■ YOUR ASSIGNMENT ■
Scan the data below for the string "refactor". Show every line where it turns up.

────────

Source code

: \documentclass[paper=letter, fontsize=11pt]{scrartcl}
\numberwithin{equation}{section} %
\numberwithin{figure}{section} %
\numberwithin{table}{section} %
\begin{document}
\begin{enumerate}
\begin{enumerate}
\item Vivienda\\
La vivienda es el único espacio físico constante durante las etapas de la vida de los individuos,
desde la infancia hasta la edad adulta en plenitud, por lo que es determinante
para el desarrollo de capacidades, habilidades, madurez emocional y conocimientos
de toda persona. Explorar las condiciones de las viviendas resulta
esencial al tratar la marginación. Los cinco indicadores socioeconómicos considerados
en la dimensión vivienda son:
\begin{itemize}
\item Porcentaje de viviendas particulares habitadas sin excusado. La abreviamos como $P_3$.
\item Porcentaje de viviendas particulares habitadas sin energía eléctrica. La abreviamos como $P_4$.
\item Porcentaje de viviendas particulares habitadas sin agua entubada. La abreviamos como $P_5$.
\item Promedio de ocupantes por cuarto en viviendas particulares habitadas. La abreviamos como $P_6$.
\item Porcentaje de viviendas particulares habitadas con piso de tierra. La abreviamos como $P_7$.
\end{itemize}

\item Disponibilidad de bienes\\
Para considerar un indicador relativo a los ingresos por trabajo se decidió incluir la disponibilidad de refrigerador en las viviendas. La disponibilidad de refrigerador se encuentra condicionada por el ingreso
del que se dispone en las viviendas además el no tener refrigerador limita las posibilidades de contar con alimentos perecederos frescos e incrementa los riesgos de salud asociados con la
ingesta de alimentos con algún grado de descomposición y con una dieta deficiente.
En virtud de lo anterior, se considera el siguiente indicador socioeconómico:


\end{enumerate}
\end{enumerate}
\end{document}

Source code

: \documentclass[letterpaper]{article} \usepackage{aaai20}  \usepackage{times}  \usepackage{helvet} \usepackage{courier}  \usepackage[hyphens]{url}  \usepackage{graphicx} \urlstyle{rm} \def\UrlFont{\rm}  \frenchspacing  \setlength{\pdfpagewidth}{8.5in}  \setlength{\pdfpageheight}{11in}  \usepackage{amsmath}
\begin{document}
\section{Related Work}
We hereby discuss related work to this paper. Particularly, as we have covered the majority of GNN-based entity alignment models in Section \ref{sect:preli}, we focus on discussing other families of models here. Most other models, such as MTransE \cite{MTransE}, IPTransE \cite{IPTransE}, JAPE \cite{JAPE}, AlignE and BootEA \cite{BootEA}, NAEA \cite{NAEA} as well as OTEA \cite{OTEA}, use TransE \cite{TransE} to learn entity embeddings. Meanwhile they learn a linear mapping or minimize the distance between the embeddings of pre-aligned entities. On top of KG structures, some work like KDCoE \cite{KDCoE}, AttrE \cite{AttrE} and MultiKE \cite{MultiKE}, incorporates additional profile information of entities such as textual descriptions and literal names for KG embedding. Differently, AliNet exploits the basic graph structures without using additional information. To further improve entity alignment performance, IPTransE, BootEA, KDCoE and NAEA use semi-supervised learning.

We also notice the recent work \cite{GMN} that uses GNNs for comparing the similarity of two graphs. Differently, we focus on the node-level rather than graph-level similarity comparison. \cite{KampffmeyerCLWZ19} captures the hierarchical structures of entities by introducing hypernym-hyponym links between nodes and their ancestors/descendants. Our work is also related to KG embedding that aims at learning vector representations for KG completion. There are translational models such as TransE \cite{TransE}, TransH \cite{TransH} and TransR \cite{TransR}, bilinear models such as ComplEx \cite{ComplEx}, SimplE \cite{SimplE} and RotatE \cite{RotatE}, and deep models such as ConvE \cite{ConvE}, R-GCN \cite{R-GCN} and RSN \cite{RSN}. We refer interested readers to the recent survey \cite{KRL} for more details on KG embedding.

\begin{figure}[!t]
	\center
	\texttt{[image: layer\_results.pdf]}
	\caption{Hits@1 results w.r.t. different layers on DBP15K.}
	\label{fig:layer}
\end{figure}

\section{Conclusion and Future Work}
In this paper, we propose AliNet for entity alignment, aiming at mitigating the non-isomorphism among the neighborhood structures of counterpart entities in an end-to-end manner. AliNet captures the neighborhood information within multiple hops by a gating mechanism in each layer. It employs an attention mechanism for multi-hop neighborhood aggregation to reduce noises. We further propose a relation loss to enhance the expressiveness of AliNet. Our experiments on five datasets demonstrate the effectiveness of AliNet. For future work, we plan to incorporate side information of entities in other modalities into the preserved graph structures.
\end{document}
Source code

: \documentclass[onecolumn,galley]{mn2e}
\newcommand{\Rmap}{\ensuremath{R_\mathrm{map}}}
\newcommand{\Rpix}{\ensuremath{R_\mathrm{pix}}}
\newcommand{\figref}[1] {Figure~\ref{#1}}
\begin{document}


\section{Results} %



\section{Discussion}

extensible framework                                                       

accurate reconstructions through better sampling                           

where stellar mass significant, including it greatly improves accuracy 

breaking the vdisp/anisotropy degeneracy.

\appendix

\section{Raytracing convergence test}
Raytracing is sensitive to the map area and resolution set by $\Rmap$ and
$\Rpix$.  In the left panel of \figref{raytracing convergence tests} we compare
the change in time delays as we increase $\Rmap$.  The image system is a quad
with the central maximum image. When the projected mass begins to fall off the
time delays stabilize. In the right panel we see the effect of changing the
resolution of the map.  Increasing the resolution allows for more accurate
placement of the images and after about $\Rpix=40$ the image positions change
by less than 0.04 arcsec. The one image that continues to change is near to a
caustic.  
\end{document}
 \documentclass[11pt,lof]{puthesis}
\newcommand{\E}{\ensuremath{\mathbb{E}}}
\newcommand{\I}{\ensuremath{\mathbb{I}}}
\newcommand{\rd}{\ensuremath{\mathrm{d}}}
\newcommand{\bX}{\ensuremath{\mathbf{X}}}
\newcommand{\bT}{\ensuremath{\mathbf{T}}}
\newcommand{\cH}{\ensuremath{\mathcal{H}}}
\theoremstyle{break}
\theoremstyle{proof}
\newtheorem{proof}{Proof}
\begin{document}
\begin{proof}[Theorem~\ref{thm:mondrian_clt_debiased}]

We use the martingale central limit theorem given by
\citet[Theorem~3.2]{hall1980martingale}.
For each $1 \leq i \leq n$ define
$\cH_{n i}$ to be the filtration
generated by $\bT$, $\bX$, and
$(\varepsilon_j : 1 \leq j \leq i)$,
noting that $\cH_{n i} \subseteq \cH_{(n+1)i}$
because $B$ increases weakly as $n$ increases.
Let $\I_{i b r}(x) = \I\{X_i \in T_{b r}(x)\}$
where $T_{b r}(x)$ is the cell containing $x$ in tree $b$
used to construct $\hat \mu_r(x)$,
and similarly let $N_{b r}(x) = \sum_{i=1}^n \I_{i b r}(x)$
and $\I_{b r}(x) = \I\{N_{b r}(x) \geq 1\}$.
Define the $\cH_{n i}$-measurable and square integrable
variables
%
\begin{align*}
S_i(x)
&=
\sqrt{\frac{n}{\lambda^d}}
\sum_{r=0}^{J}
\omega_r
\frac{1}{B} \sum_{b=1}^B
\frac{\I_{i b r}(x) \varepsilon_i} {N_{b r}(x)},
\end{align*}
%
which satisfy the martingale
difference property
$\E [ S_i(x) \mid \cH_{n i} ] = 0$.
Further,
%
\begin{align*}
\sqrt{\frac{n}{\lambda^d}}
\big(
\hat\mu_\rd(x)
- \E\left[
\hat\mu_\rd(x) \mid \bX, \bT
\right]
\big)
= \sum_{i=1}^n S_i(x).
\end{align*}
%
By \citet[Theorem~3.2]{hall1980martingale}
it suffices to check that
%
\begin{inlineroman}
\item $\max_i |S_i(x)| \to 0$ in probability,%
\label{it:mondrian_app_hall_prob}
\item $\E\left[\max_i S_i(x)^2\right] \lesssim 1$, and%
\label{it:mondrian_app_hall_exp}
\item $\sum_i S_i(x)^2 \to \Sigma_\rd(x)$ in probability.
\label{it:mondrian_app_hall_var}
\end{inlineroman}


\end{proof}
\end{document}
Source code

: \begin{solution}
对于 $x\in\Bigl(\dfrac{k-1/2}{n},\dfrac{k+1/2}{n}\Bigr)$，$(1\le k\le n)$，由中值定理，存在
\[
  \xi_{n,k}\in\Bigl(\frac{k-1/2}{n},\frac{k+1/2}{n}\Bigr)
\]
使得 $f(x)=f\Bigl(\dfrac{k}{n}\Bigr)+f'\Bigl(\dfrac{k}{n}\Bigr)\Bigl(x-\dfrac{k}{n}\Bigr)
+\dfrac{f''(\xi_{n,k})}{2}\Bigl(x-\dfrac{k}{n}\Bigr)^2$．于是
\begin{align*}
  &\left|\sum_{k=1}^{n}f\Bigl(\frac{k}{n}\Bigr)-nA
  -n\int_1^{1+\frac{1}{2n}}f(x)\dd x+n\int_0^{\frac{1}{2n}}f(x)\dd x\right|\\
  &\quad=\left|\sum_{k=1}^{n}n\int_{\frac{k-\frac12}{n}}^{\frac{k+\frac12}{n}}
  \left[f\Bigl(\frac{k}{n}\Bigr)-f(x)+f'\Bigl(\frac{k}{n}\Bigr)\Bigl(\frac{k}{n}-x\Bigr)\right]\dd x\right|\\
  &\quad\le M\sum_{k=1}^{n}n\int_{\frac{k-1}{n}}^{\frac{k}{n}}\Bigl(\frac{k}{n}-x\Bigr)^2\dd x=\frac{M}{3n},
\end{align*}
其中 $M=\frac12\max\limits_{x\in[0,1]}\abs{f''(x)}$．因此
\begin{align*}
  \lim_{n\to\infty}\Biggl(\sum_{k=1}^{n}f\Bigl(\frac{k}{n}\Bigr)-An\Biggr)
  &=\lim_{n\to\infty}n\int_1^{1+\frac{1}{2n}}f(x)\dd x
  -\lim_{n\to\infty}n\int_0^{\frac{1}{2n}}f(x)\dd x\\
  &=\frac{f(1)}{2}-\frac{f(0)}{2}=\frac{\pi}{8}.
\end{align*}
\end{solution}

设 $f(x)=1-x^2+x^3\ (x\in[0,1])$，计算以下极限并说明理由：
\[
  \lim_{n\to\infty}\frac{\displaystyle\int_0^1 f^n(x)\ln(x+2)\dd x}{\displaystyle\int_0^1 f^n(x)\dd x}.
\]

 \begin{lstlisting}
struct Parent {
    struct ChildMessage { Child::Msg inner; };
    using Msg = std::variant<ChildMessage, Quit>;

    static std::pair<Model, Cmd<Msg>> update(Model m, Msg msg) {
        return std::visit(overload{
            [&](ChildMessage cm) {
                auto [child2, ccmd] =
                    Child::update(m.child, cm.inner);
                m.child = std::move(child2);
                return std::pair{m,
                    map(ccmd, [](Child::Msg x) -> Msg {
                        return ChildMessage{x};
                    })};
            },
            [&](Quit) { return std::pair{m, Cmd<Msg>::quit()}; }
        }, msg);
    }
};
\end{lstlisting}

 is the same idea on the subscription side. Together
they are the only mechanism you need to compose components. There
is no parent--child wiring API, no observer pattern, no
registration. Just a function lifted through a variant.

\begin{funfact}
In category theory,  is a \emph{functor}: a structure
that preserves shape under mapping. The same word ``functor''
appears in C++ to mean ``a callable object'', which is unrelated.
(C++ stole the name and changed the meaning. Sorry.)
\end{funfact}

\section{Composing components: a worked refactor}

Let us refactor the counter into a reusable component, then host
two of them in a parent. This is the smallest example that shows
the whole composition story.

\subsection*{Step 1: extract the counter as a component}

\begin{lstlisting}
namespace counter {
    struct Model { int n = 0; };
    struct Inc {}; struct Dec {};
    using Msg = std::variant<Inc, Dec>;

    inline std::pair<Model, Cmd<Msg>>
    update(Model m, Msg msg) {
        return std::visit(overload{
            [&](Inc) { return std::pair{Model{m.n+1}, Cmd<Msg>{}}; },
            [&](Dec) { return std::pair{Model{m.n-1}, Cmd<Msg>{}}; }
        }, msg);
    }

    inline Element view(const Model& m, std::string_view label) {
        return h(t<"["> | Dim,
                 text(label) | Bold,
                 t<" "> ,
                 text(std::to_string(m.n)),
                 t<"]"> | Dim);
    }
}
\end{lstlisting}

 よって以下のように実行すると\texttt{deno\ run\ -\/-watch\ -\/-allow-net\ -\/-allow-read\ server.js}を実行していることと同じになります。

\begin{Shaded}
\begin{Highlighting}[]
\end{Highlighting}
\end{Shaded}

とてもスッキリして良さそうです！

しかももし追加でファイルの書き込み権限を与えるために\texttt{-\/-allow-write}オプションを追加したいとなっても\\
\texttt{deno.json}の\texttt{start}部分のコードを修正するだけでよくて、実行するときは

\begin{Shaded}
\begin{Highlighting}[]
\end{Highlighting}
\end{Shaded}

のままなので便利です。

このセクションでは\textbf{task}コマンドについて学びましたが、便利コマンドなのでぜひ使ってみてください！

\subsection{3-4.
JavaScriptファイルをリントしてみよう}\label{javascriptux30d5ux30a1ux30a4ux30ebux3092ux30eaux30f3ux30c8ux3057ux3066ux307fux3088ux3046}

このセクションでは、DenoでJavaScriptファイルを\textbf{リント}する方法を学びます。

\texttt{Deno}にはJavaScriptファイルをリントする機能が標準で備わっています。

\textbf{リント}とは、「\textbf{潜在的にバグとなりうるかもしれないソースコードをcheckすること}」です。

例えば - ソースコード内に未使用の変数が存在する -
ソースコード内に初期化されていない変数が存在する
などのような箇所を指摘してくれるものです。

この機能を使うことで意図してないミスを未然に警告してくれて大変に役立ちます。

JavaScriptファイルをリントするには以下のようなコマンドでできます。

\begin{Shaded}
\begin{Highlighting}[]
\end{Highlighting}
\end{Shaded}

────────

■ ANSWER TO THE EXERCISE ■
\section{Composing components: a worked refactor}
Let us refactor the counter into a reusable component, then host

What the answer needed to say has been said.